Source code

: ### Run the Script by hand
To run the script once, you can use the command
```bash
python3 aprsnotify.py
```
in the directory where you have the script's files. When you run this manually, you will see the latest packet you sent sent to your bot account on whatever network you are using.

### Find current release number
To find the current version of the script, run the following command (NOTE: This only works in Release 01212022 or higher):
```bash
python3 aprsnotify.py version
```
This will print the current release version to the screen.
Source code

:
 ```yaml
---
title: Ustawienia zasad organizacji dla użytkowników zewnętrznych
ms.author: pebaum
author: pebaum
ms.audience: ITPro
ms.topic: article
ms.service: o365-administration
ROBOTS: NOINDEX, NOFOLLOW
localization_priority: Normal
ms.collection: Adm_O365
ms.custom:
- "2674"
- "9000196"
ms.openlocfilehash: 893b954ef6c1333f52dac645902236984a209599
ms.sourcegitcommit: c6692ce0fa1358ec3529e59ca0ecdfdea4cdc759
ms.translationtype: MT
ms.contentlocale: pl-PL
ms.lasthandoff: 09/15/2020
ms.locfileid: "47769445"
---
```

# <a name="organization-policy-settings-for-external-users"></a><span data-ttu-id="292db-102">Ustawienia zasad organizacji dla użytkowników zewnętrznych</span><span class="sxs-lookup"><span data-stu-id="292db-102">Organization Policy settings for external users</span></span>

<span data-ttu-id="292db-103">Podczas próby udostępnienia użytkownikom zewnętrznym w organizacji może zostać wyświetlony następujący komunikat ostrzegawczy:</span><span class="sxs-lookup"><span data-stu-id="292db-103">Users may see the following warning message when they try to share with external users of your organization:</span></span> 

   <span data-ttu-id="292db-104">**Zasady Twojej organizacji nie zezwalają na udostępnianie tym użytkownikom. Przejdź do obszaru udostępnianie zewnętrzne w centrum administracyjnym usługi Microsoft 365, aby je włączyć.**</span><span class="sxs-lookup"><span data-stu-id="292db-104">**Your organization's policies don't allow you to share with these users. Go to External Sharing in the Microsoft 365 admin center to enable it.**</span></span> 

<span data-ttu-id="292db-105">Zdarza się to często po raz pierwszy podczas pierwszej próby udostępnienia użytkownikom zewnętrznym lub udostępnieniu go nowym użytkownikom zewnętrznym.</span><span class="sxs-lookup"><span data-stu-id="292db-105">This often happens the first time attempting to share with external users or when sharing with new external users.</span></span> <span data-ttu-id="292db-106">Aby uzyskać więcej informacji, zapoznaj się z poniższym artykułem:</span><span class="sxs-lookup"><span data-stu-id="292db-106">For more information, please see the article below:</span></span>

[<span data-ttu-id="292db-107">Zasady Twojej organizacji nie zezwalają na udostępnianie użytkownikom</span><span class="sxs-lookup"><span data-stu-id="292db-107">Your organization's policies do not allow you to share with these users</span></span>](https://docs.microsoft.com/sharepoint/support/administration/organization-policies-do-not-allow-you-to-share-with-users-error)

--

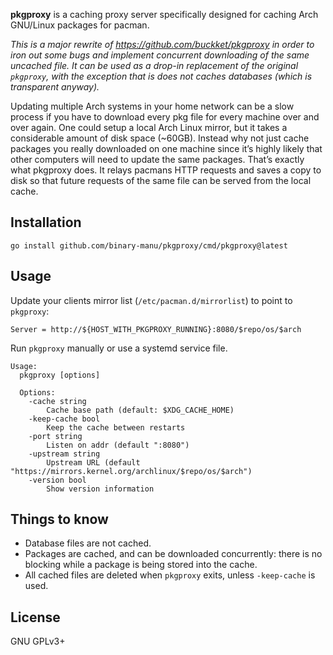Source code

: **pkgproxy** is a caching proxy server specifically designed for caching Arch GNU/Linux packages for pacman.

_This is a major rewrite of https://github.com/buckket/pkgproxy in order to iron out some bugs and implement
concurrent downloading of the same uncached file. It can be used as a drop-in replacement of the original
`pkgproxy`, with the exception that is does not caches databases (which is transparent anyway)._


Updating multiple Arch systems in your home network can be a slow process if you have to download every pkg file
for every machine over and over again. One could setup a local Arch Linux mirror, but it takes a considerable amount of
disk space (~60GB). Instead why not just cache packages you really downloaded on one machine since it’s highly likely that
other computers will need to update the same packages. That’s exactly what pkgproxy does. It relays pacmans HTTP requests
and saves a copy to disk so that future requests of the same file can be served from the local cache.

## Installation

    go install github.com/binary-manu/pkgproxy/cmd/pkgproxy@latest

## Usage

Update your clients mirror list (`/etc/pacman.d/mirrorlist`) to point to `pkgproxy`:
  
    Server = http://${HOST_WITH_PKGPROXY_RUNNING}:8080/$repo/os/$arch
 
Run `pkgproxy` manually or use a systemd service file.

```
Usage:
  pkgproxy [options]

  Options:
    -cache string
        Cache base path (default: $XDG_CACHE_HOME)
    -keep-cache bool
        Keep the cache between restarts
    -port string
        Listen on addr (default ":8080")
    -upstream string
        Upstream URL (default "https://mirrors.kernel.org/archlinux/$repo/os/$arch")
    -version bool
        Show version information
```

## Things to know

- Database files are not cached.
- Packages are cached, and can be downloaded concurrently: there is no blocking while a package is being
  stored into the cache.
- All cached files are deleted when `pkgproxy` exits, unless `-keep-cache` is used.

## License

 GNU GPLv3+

PROBLEM DESCRIPTION: Filter the entries above and keep only the lines with the word "Zasady".

OUTPUT OF THE TASK:
   <span data-ttu-id="292db-104">**Zasady Twojej organizacji nie zezwalają na udostępnianie tym użytkownikom. Przejdź do obszaru udostępnianie zewnętrzne w centrum administracyjnym usługi Microsoft 365, aby je włączyć.**</span><span class="sxs-lookup"><span data-stu-id="292db-104">**Your organization's policies don't allow you to share with these users. Go to External Sharing in the Microsoft 365 admin center to enable it.**</span></span> 
[<span data-ttu-id="292db-107">Zasady Twojej organizacji nie zezwalają na udostępnianie użytkownikom</span><span class="sxs-lookup"><span data-stu-id="292db-107">Your organization's policies do not allow you to share with these users</span></span>](https://docs.microsoft.com/sharepoint/support/administration/organization-policies-do-not-allow-you-to-share-with-users-error)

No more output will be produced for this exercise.